Michailowa: „Durch die Digitalisierung verändert sich die Arbeitswelt so rasant, dass jeder im Unternehmen ständig neue Aufgabenstellungen auf den Tisch bekommt, für die es zumindest auf den ersten Blick noch keine Blaupausen gibt.“ Deshalb müssen künftig alle Mitarbeiter – vom Azubi bis zum Vorgesetzten – in die Lage versetzt werden, selbst beurteilen zu können, welches neue Wissen, welche neuen Tools und Techniken im konkreten Fall nötig sind, und entscheiden können, ob und wie sie sich das fehlende Know-how verschaffen können. Gleichzeitig müssen sie fit für interdisziplinär besetzte Teams sein.

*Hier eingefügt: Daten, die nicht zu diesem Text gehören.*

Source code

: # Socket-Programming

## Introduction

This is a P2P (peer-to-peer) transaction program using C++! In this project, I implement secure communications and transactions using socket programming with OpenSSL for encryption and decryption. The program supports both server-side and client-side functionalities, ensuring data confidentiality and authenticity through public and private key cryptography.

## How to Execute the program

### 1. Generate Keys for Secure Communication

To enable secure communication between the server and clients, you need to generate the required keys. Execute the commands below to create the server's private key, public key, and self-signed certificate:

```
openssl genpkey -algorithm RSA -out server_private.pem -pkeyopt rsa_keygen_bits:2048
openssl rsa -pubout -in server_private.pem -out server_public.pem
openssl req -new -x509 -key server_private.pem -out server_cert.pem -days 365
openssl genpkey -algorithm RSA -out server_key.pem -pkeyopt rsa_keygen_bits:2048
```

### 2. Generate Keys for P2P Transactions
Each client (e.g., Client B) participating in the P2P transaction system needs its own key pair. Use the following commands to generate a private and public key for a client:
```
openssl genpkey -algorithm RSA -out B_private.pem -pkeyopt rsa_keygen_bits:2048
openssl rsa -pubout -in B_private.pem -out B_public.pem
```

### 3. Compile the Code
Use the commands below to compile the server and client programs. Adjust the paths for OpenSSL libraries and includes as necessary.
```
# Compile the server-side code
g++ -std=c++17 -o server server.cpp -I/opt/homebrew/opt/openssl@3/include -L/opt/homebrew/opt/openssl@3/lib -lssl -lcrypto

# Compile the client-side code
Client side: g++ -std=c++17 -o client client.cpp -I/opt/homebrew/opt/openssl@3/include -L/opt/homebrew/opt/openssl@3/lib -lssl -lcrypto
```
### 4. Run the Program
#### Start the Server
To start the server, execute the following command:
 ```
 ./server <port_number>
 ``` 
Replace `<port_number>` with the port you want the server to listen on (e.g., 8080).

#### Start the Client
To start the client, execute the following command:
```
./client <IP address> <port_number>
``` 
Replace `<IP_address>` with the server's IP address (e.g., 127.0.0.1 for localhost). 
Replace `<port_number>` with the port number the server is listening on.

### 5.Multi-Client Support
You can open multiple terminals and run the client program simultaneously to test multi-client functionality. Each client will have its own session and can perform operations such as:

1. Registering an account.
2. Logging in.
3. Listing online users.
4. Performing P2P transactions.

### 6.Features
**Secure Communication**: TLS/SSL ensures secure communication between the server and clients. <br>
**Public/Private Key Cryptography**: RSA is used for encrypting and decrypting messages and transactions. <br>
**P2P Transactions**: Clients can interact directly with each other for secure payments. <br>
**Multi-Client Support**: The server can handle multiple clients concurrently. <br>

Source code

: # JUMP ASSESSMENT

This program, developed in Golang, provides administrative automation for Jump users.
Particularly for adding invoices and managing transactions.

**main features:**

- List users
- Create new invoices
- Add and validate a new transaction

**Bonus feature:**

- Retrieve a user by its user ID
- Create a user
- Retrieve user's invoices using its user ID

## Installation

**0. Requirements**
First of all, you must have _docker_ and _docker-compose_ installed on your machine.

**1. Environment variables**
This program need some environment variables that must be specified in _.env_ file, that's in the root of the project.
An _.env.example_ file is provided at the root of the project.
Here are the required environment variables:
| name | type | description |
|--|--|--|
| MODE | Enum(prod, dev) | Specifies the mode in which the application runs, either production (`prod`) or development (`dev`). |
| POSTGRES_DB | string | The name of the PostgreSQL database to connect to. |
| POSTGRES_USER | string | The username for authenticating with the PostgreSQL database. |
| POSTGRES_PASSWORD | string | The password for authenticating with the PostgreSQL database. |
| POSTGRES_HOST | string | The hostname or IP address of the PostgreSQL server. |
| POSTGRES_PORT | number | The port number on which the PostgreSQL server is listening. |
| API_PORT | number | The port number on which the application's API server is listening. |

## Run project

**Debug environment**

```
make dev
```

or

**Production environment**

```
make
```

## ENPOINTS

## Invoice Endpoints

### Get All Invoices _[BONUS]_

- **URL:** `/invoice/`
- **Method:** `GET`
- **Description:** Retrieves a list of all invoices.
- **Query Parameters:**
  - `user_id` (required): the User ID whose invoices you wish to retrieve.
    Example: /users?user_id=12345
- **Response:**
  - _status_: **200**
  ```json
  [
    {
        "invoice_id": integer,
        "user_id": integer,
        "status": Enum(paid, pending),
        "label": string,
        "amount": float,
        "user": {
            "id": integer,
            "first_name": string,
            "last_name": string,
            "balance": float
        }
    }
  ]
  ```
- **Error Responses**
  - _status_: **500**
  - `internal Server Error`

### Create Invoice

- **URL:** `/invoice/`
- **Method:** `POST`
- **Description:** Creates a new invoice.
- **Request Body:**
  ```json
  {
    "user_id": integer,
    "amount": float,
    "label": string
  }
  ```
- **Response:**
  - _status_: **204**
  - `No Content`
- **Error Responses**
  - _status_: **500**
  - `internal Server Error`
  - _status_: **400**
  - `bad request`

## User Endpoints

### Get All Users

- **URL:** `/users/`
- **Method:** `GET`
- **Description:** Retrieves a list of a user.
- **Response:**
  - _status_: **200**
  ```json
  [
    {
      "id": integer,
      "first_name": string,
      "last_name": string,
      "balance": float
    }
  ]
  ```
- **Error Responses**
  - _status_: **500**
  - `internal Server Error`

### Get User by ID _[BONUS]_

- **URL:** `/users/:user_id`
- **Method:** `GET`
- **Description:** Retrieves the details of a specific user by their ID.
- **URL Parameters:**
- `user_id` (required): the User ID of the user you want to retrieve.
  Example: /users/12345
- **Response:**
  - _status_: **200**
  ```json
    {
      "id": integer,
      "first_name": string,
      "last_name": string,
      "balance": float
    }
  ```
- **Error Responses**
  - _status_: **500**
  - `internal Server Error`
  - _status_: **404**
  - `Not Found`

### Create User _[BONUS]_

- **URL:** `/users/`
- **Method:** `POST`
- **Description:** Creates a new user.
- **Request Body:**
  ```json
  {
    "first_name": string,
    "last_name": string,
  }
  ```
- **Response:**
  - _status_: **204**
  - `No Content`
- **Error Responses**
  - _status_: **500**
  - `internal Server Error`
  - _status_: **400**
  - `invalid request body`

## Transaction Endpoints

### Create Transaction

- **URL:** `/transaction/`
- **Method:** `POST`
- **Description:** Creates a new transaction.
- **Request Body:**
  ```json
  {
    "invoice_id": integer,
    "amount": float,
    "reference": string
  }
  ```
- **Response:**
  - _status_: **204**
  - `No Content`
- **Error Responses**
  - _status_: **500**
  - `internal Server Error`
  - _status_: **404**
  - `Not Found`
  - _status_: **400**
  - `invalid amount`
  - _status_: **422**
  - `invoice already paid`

Und genau das trainiert Dirk Borkenhagen. Der Leiter Ausbildung beim Industrieparkdienstleister und Spezialisten für Anlagenplanung und -bau Infraserv Knapsack in Hürth brachte vor gut einem Jahr eine von seinen Nachwuchskräften komplett selbst gesteuerte Social-Media-Projektgruppe auf die Schiene. „Das Azubi-Team kann sich das Thema, an dem es arbeiten will, selbst aussuchen. Wir als Unternehmen stellen lediglich den Raum, die Hard- und Software sowie ein Budget zur Verfügung und sind ansprechbar, wenn Fragen auftauchen“, so Borkenhagen.

Wie Azubis über die Berufsausbildung denken

Heraus kam ein Firmen-Facebook-Auftritt mit viel Esprit, auf dem die Azubis Gleichaltrigen über sich und ihren Arbeitsalltag berichten. „Wir waren erstaunt und stolz, als wir merkten, wie die Azubis zum Teil hochprofessionell gedrehte und geschnittene Videos hochluden, und haben uns für den eigenen ‚offiziellen‘ Firmen-Facebook-Auftritt schon so manches von ihnen abgeguckt“, sagt Borkenhagen.

Zu den Highlights unter #iskazubis zählt zum Beispiel ein im Stil des viralen Video-Trends „Mannequin Challenge“ gedrehter Kurzfilm, in dem die Azubis aus dem gewerblich-technischen Feld erstarrt wie Schaufensterpuppen an den Drehbänken in ihrer Lehrwerkstatt stehen und zu elektronischen Klängen von einer Kamera umkreist werden.

Auch bei der Berliner Filmproduktionsfirma Visavis haben die zehn Auszubildenden ein gehöriges Stück dabei mitzureden, welche neue Technik angeschafft wird. Die Firmenchefs Stephan Horst und Marcel Neumann sind beide studierte Kameramänner und drehen mit ihrem 30-köpfigen Team und Filmrobotertechnik seit mehr als 20 Jahren Werbe- und Imagefilme für Unternehmen wie Miele, Bilfinger oder BASF, die filmtechnisch wie dramaturgisch an Hollywoodstreifen erinnern.